EXERCISE = Nothing but the lines from the one containing "predictive performance. As" through the one containing "At the time", both included, should be given again, each exactly as written below.

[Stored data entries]
━━━━━━━━

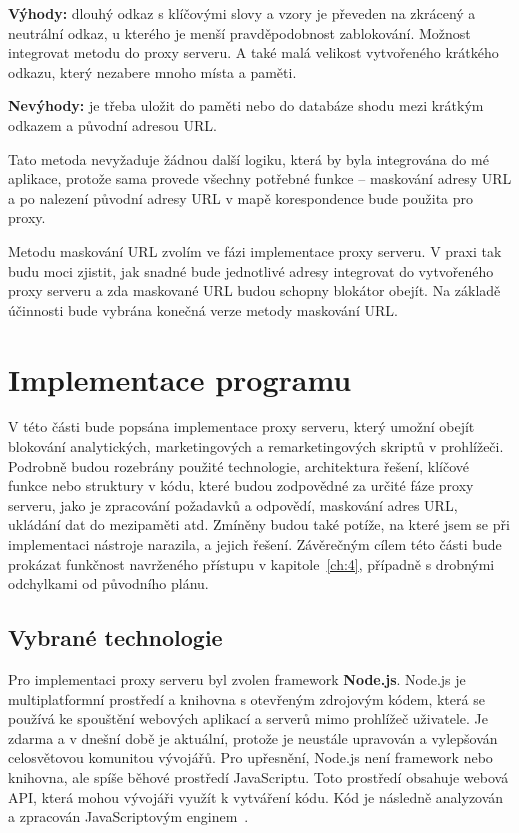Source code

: \textbf{Výhody:} dlouhý odkaz s klíčovými slovy a vzory je převeden na zkrácený a neutrální odkaz, u kterého je menší pravděpodobnost zablokování. Možnost integrovat metodu do proxy serveru. A také malá velikost vytvořeného krátkého odkazu, který nezabere mnoho místa a paměti.

\textbf{Nevýhody:} je třeba uložit do paměti nebo do databáze shodu mezi krátkým odkazem a původní adresou URL.

Tato metoda nevyžaduje žádnou další logiku, která by byla integrována do mé aplikace, protože sama provede všechny potřebné funkce -- maskování adresy URL a po nalezení původní adresy URL v mapě korespondence bude použita pro proxy.
\bigskip

Metodu maskování URL zvolím ve fázi implementace proxy serveru. V praxi tak budu moci zjistit, jak snadné bude jednotlivé adresy integrovat do vytvořeného proxy serveru a zda maskované URL budou schopny blokátor obejít. Na základě účinnosti bude vybrána konečná verze metody maskování URL.



\chapter{Implementace programu}
\label{ch:5}

V této části bude popsána implementace proxy serveru, který umožní obejít blokování analytických, marketingových a remarketingových skriptů v prohlížeči. Podrobně budou rozebrány použité technologie, architektura řešení, klíčové funkce nebo struktury v kódu, které budou zodpovědné za určité fáze proxy serveru, jako je zpracování požadavků a odpovědí, maskování adres URL, ukládání dat do mezipaměti atd. Zmíněny budou také potíže, na které jsem se při implementaci nástroje narazila, a jejich řešení. Závěrečným cílem této části bude prokázat funkčnost navrženého přístupu v kapitole~\ref{ch:4}, případně s drobnými odchylkami od původního plánu.

\section{Vybrané technologie}
Pro implementaci proxy serveru byl zvolen framework \textbf{Node.js}. 
Node.js je multiplatformní prostředí a knihovna s otevřeným zdrojovým kódem, která se používá ke spouštění webových aplikací a serverů mimo prohlížeč uživatele. Je zdarma a v dnešní době je aktuální, protože je neustále upravován a vylepšován celosvětovou komunitou vývojářů. Pro upřesnění, Node.js není framework nebo knihovna, ale spíše běhové prostředí JavaScriptu. Toto prostředí obsahuje webová API, která mohou vývojáři využít k vytváření kódu. Kód je následně analyzován a zpracován JavaScriptovým enginem~\cite{nodejs}.

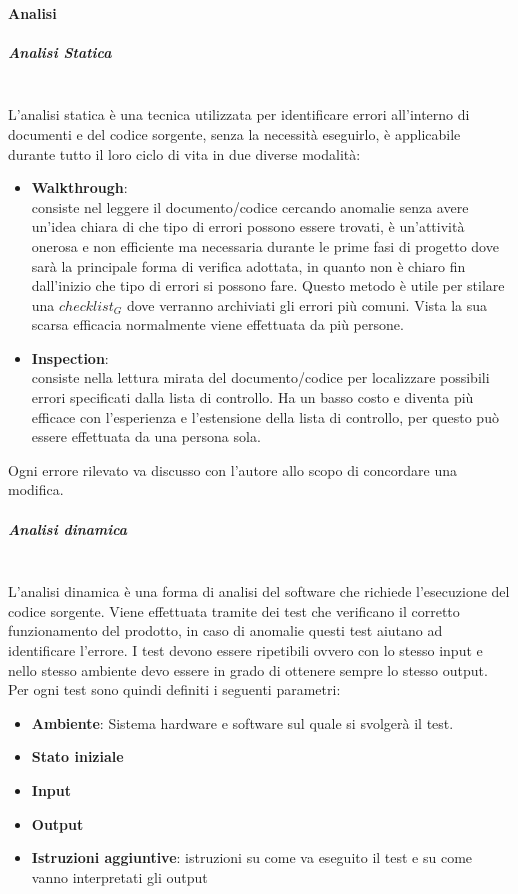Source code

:		\paragraph{Analisi}
			\subparagraph{Analisi Statica} \mbox{} \\
			L'analisi statica è una tecnica utilizzata per identificare errori all'interno di documenti e del codice sorgente, senza la necessità eseguirlo, è applicabile durante tutto il loro ciclo di vita in due diverse modalità:
			\begin{itemize}
				\item \textbf{Walkthrough}: \mbox{} \\
				consiste nel leggere il documento/codice cercando anomalie senza avere un'idea chiara di che tipo di errori possono essere trovati, è un'attività onerosa e non efficiente ma necessaria durante le prime fasi di progetto dove sarà la principale forma di verifica adottata, in quanto non è chiaro fin dall'inizio che tipo di errori si possono fare.
				Questo metodo è utile per stilare una $checklist_G$ dove verranno archiviati gli errori più comuni.
				Vista la sua scarsa efficacia normalmente viene effettuata da più persone.
				\item \textbf{Inspection}: \mbox{} \\
				consiste nella lettura mirata del documento/codice per localizzare possibili errori specificati dalla lista di controllo. Ha un basso costo e diventa più efficace con l'esperienza e l'estensione della lista di controllo, per questo può essere effettuata da una persona sola.
			\end{itemize}
		    Ogni errore rilevato va discusso con l'autore allo scopo di concordare una modifica.
			\subparagraph{Analisi dinamica} \mbox{} \\
			L'analisi dinamica è una forma di analisi del software che richiede l'esecuzione del codice sorgente. Viene effettuata tramite dei test che verificano il corretto funzionamento del prodotto, in caso di anomalie questi test aiutano ad identificare l'errore.
			I test devono essere ripetibili ovvero con lo stesso input e nello stesso ambiente devo essere in grado di ottenere sempre lo stesso output. Per ogni test sono quindi definiti i seguenti parametri:
			\begin{itemize}
				\item \textbf{Ambiente}: Sistema hardware e software sul quale si svolgerà il test.
				\item \textbf{Stato iniziale}
				\item \textbf{Input}
				\item \textbf{Output}
				\item \textbf{Istruzioni aggiuntive}: istruzioni su come va eseguito il test e su come vanno interpretati gli output
			\end{itemize}
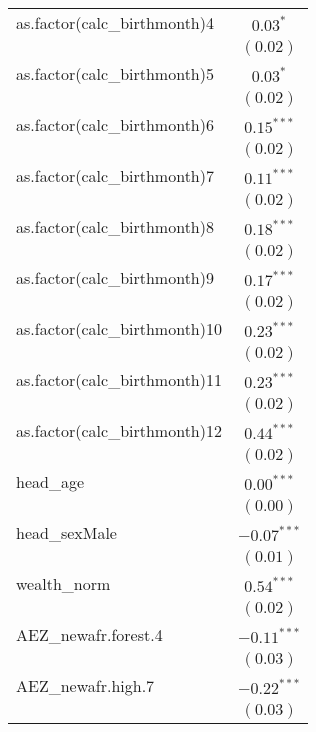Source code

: \begin{longtable}{l c }
as.factor(calc\_birthmonth)4     & $0.03^{*}$     \\
                                 & $(0.02)$       \\
as.factor(calc\_birthmonth)5     & $0.03^{*}$     \\
                                 & $(0.02)$       \\
as.factor(calc\_birthmonth)6     & $0.15^{***}$   \\
                                 & $(0.02)$       \\
as.factor(calc\_birthmonth)7     & $0.11^{***}$   \\
                                 & $(0.02)$       \\
as.factor(calc\_birthmonth)8     & $0.18^{***}$   \\
                                 & $(0.02)$       \\
as.factor(calc\_birthmonth)9     & $0.17^{***}$   \\
                                 & $(0.02)$       \\
as.factor(calc\_birthmonth)10    & $0.23^{***}$   \\
                                 & $(0.02)$       \\
as.factor(calc\_birthmonth)11    & $0.23^{***}$   \\
                                 & $(0.02)$       \\
as.factor(calc\_birthmonth)12    & $0.44^{***}$   \\
                                 & $(0.02)$       \\
head\_age                        & $0.00^{***}$   \\
                                 & $(0.00)$       \\
head\_sexMale                    & $-0.07^{***}$  \\
                                 & $(0.01)$       \\
wealth\_norm                     & $0.54^{***}$   \\
                                 & $(0.02)$       \\
AEZ\_newafr.forest.4             & $-0.11^{***}$  \\
                                 & $(0.03)$       \\
AEZ\_newafr.high.7               & $-0.22^{***}$  \\
                                 & $(0.03)$       \\

\end{longtable}
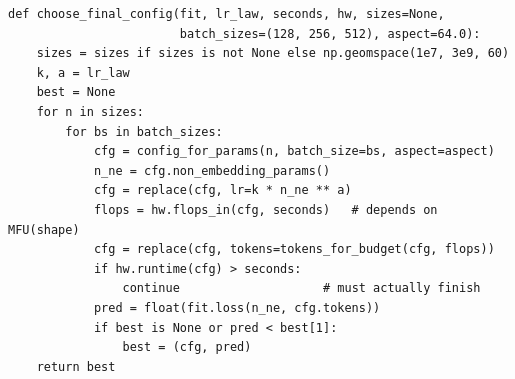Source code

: \begin{lstlisting}[caption={Wall-clock-aware final choice (Lab 15, Task 9).},label={lst:scalinglaws:choose}]
def choose_final_config(fit, lr_law, seconds, hw, sizes=None,
                        batch_sizes=(128, 256, 512), aspect=64.0):
    sizes = sizes if sizes is not None else np.geomspace(1e7, 3e9, 60)
    k, a = lr_law
    best = None
    for n in sizes:
        for bs in batch_sizes:
            cfg = config_for_params(n, batch_size=bs, aspect=aspect)
            n_ne = cfg.non_embedding_params()
            cfg = replace(cfg, lr=k * n_ne ** a)
            flops = hw.flops_in(cfg, seconds)   # depends on MFU(shape)
            cfg = replace(cfg, tokens=tokens_for_budget(cfg, flops))
            if hw.runtime(cfg) > seconds:
                continue                    # must actually finish
            pred = float(fit.loss(n_ne, cfg.tokens))
            if best is None or pred < best[1]:
                best = (cfg, pred)
    return best
\end{lstlisting}

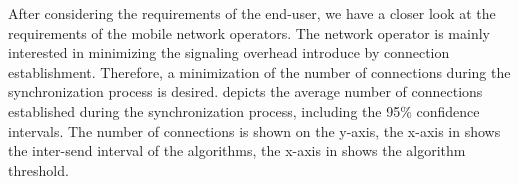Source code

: After considering the requirements of the end-user, we have a closer look at the requirements of the mobile network operators.
The network operator is mainly interested in minimizing the signaling overhead introduce by connection establishment.
Therefore, a minimization of the number of connections during the synchronization process is desired.
 depicts the average number of connections \connectionCount established during the synchronization process, including the 95\% confidence intervals.
The number of connections is shown on the y-axis, the x-axis in  shows the inter-send interval of the \algointerval algorithms, the x-axis in  shows the \algosize algorithm threshold.

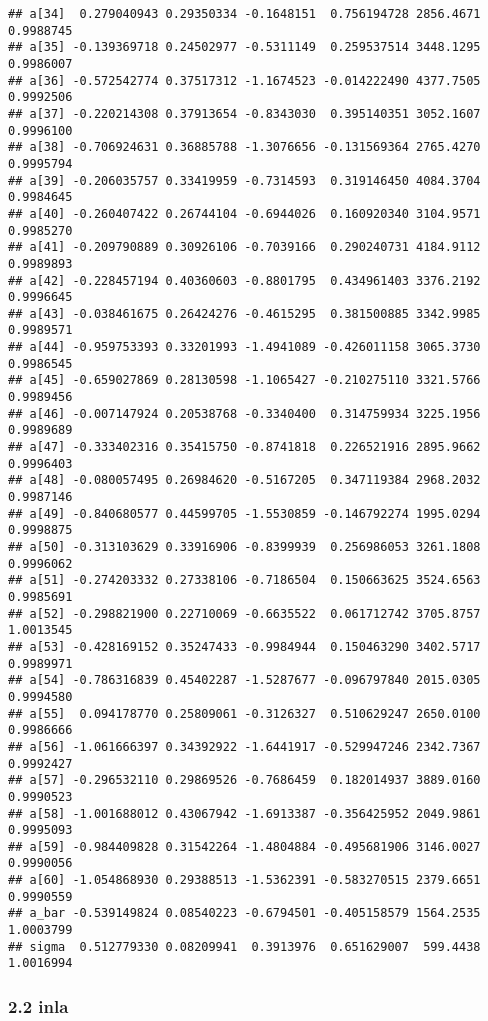 \documentclass[
]{article}
\begin{document}
\begin{verbatim}
## a[34]  0.279040943 0.29350334 -0.1648151  0.756194728 2856.4671 0.9988745
## a[35] -0.139369718 0.24502977 -0.5311149  0.259537514 3448.1295 0.9986007
## a[36] -0.572542774 0.37517312 -1.1674523 -0.014222490 4377.7505 0.9992506
## a[37] -0.220214308 0.37913654 -0.8343030  0.395140351 3052.1607 0.9996100
## a[38] -0.706924631 0.36885788 -1.3076656 -0.131569364 2765.4270 0.9995794
## a[39] -0.206035757 0.33419959 -0.7314593  0.319146450 4084.3704 0.9984645
## a[40] -0.260407422 0.26744104 -0.6944026  0.160920340 3104.9571 0.9985270
## a[41] -0.209790889 0.30926106 -0.7039166  0.290240731 4184.9112 0.9989893
## a[42] -0.228457194 0.40360603 -0.8801795  0.434961403 3376.2192 0.9996645
## a[43] -0.038461675 0.26424276 -0.4615295  0.381500885 3342.9985 0.9989571
## a[44] -0.959753393 0.33201993 -1.4941089 -0.426011158 3065.3730 0.9986545
## a[45] -0.659027869 0.28130598 -1.1065427 -0.210275110 3321.5766 0.9989456
## a[46] -0.007147924 0.20538768 -0.3340400  0.314759934 3225.1956 0.9989689
## a[47] -0.333402316 0.35415750 -0.8741818  0.226521916 2895.9662 0.9996403
## a[48] -0.080057495 0.26984620 -0.5167205  0.347119384 2968.2032 0.9987146
## a[49] -0.840680577 0.44599705 -1.5530859 -0.146792274 1995.0294 0.9998875
## a[50] -0.313103629 0.33916906 -0.8399939  0.256986053 3261.1808 0.9996062
## a[51] -0.274203332 0.27338106 -0.7186504  0.150663625 3524.6563 0.9985691
## a[52] -0.298821900 0.22710069 -0.6635522  0.061712742 3705.8757 1.0013545
## a[53] -0.428169152 0.35247433 -0.9984944  0.150463290 3402.5717 0.9989971
## a[54] -0.786316839 0.45402287 -1.5287677 -0.096797840 2015.0305 0.9994580
## a[55]  0.094178770 0.25809061 -0.3126327  0.510629247 2650.0100 0.9986666
## a[56] -1.061666397 0.34392922 -1.6441917 -0.529947246 2342.7367 0.9992427
## a[57] -0.296532110 0.29869526 -0.7686459  0.182014937 3889.0160 0.9990523
## a[58] -1.001688012 0.43067942 -1.6913387 -0.356425952 2049.9861 0.9995093
## a[59] -0.984409828 0.31542264 -1.4804884 -0.495681906 3146.0027 0.9990056
## a[60] -1.054868930 0.29388513 -1.5362391 -0.583270515 2379.6651 0.9990559
## a_bar -0.539149824 0.08540223 -0.6794501 -0.405158579 1564.2535 1.0003799
## sigma  0.512779330 0.08209941  0.3913976  0.651629007  599.4438 1.0016994
\end{verbatim}

\hypertarget{inla-6}{%
\subsubsection{2.2 inla}\label{inla-6}}
\end{document}
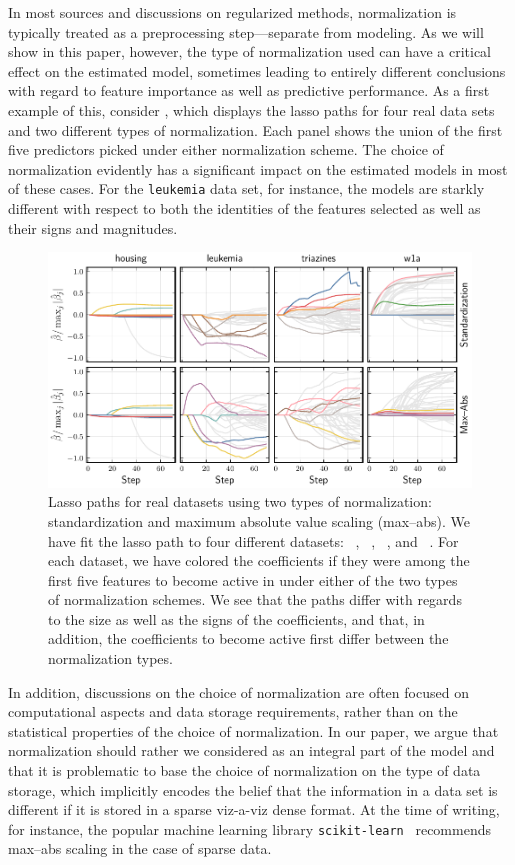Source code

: In most sources and discussions on regularized methods, normalization is typically treated
as a preprocessing step---separate from modeling. As we will show in this paper, however,
the type of normalization used can have a critical effect on the estimated model, sometimes
leading to entirely different conclusions with regard to feature importance as well as
predictive performance. As a first example of this, consider ,
which displays the lasso paths for four real data sets and two different types of
normalization. Each panel shows the union of the first five predictors picked under either
normalization scheme. The choice of normalization evidently has a significant impact on the
estimated models in most of these cases. For the \texttt{leukemia} data set, for instance,
the models are starkly different with respect to both the identities of the features
selected as well as their signs and magnitudes.

\begin{figure}[bpt]
  \centering
  \includegraphics[]{plots/realdata_paths.pdf}
  \caption{%
    Lasso paths for real datasets using two types of normalization: standardization and maximum absolute value scaling (max--abs). We have fit the lasso path to four different datasets: ~\citep{harrison1978}, ~\citep{golub1999}, ~\citep{king}, and ~\citep{platt1998}. For each dataset, we have colored the coefficients if they were among the first five features to become active in under either of the two types of normalization schemes. We see that the paths differ with regards to the size as well as the signs of the coefficients, and that, in addition, the coefficients to become active first differ between the normalization types.
  }
  \label{fig:realdata-paths}
\end{figure}

In addition, discussions on the choice of normalization are often focused on computational
aspects and data storage requirements, rather than on the statistical properties of the
choice of normalization. In our paper, we argue that normalization should rather we
considered as an integral part of the model and that it is problematic to base the choice
of normalization on the type of data storage, which implicitly encodes the belief that the
information in a data set is different if it is stored in a sparse viz-a-viz dense format.
At the time of writing, for instance, the popular machine learning library
\texttt{scikit-learn}~\citep{scikit-learndevelopers2024} recommends max--abs scaling in the
case of sparse data.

━━━━━━━━

SOLUTION TO THIS TASK =
predictive performance. As a first example of this, consider ,
which displays the lasso paths for four real data sets and two different types of
normalization. Each panel shows the union of the first five predictors picked under either
normalization scheme. The choice of normalization evidently has a significant impact on the
estimated models in most of these cases. For the \texttt{leukemia} data set, for instance,
the models are starkly different with respect to both the identities of the features
selected as well as their signs and magnitudes.

\begin{figure}[bpt]
  \centering
  \includegraphics[]{plots/realdata_paths.pdf}
  \caption{%
    Lasso paths for real datasets using two types of normalization: standardization and maximum absolute value scaling (max--abs). We have fit the lasso path to four different datasets: ~\citep{harrison1978}, ~\citep{golub1999}, ~\citep{king}, and ~\citep{platt1998}. For each dataset, we have colored the coefficients if they were among the first five features to become active in under either of the two types of normalization schemes. We see that the paths differ with regards to the size as well as the signs of the coefficients, and that, in addition, the coefficients to become active first differ between the normalization types.
  }
  \label{fig:realdata-paths}
\end{figure}

In addition, discussions on the choice of normalization are often focused on computational
aspects and data storage requirements, rather than on the statistical properties of the
choice of normalization. In our paper, we argue that normalization should rather we
considered as an integral part of the model and that it is problematic to base the choice
of normalization on the type of data storage, which implicitly encodes the belief that the
information in a data set is different if it is stored in a sparse viz-a-viz dense format.
At the time of writing, for instance, the popular machine learning library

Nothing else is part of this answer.